● Stored data:
━━━

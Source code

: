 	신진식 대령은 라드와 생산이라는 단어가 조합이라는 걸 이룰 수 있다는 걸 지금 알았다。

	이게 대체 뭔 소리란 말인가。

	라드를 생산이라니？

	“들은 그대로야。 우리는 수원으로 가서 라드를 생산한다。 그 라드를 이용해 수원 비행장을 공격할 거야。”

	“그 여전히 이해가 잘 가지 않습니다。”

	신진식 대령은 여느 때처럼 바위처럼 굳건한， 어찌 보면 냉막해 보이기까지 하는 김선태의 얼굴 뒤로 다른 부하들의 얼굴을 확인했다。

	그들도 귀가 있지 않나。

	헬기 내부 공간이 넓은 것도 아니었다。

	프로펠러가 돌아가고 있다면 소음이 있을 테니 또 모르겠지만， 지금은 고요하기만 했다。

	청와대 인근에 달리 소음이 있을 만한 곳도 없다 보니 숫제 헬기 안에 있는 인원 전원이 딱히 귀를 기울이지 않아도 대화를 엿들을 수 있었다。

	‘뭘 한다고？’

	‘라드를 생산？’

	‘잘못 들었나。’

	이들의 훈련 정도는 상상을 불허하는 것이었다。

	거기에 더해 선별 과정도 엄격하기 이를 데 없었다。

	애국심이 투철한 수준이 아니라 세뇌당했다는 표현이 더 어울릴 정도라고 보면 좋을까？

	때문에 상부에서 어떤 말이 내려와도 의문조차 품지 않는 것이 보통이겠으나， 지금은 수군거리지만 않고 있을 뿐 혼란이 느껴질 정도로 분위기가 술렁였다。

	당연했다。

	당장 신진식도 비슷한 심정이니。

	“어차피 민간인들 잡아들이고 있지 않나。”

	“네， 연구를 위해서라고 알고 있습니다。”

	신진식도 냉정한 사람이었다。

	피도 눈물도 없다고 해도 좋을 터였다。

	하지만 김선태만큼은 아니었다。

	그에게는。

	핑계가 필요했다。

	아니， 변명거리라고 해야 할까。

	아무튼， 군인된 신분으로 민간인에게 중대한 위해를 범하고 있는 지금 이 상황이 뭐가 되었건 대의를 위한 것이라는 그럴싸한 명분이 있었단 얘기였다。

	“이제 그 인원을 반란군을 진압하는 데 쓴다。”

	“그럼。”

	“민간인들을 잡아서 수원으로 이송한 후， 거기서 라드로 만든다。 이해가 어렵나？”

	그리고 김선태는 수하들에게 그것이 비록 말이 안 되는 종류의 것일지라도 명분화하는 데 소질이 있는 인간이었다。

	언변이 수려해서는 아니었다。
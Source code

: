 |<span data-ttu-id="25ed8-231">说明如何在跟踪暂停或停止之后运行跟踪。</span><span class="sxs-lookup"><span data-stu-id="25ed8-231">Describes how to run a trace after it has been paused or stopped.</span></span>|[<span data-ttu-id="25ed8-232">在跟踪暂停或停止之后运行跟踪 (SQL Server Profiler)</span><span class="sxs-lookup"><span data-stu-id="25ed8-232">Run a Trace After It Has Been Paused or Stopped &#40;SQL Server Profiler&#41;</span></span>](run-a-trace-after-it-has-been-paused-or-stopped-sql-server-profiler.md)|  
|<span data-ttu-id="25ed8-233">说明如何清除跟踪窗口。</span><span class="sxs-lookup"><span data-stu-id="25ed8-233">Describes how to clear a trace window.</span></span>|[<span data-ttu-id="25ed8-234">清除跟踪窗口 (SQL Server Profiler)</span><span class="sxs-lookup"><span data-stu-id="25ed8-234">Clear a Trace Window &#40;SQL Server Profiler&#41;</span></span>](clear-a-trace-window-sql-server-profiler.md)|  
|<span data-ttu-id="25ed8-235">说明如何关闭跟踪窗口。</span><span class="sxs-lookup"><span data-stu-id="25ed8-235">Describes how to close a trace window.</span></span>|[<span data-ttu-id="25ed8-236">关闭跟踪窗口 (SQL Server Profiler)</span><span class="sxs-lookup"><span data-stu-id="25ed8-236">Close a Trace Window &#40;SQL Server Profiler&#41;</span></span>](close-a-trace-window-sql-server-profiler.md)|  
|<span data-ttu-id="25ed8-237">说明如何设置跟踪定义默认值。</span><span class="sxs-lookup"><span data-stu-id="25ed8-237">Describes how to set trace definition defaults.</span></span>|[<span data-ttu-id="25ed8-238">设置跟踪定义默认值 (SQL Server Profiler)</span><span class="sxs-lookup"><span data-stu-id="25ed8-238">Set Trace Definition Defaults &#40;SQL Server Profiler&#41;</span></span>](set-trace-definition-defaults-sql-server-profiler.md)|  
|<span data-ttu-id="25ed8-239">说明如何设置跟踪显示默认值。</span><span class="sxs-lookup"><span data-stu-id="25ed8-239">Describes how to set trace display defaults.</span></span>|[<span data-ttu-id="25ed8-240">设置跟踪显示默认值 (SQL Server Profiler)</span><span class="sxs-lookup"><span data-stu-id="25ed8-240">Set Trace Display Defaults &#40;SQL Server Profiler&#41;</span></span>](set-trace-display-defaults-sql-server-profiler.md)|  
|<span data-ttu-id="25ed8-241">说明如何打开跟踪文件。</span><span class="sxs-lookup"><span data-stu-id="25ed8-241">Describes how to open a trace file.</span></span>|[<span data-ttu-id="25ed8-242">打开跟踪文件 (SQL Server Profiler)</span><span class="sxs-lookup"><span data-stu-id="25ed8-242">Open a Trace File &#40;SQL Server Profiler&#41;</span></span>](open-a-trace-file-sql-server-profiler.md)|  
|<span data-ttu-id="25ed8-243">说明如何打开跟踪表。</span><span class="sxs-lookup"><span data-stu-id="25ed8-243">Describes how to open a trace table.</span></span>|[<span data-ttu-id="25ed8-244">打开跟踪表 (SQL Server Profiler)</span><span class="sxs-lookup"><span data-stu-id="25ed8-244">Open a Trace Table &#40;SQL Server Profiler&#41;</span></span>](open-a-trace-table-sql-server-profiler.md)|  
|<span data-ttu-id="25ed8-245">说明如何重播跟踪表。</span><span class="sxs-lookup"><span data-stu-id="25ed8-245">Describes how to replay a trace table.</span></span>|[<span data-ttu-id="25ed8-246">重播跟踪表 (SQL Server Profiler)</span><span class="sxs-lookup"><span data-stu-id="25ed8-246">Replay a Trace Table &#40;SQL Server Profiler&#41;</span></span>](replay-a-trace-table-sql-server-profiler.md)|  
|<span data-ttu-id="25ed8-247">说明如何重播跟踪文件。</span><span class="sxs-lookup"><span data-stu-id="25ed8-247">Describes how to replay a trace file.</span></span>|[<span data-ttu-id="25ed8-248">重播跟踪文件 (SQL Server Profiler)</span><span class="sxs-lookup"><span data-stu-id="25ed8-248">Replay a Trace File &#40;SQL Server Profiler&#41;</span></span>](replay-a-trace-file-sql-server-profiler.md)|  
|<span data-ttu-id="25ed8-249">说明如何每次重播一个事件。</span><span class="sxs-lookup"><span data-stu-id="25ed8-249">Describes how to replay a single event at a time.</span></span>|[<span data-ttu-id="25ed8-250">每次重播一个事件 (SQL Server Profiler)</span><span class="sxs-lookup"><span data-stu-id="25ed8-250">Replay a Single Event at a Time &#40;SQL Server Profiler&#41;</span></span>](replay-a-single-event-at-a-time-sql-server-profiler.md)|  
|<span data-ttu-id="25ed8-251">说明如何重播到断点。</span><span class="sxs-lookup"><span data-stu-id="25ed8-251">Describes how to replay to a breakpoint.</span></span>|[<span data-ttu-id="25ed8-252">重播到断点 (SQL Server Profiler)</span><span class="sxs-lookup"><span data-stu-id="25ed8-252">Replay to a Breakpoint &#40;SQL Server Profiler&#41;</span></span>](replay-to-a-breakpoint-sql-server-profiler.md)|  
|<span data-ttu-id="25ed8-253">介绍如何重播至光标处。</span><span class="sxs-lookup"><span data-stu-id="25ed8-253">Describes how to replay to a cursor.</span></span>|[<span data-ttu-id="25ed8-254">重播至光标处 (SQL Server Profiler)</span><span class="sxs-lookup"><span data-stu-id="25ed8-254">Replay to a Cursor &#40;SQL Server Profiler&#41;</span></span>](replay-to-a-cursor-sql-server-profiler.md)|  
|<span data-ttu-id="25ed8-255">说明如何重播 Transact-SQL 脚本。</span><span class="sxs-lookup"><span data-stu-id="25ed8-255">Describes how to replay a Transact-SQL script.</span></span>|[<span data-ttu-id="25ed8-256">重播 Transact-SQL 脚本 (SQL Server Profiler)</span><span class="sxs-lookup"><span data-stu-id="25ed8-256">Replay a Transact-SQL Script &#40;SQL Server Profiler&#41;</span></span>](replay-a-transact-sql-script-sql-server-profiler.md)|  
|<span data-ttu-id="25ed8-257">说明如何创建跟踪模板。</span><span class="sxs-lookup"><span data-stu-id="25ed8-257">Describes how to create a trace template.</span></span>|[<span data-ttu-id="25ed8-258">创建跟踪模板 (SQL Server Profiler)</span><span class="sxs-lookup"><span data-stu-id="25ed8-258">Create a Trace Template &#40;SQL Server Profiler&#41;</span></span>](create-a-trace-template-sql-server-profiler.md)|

━━━

● TASK STATEMENT: Could you reproduce, exactly, every line above from the line with "paused or stopped.</span></span>|[<span" to the line with "how to clear", and no other line? Both ends count.

● RESPONSE:
: |<span data-ttu-id="25ed8-231">说明如何在跟踪暂停或停止之后运行跟踪。</span><span class="sxs-lookup"><span data-stu-id="25ed8-231">Describes how to run a trace after it has been paused or stopped.</span></span>|[<span data-ttu-id="25ed8-232">在跟踪暂停或停止之后运行跟踪 (SQL Server Profiler)</span><span class="sxs-lookup"><span data-stu-id="25ed8-232">Run a Trace After It Has Been Paused or Stopped &#40;SQL Server Profiler&#41;</span></span>](run-a-trace-after-it-has-been-paused-or-stopped-sql-server-profiler.md)|  
|<span data-ttu-id="25ed8-233">说明如何清除跟踪窗口。</span><span class="sxs-lookup"><span data-stu-id="25ed8-233">Describes how to clear a trace window.</span></span>|[<span data-ttu-id="25ed8-234">清除跟踪窗口 (SQL Server Profiler)</span><span class="sxs-lookup"><span data-stu-id="25ed8-234">Clear a Trace Window &#40;SQL Server Profiler&#41;</span></span>](clear-a-trace-window-sql-server-profiler.md)|  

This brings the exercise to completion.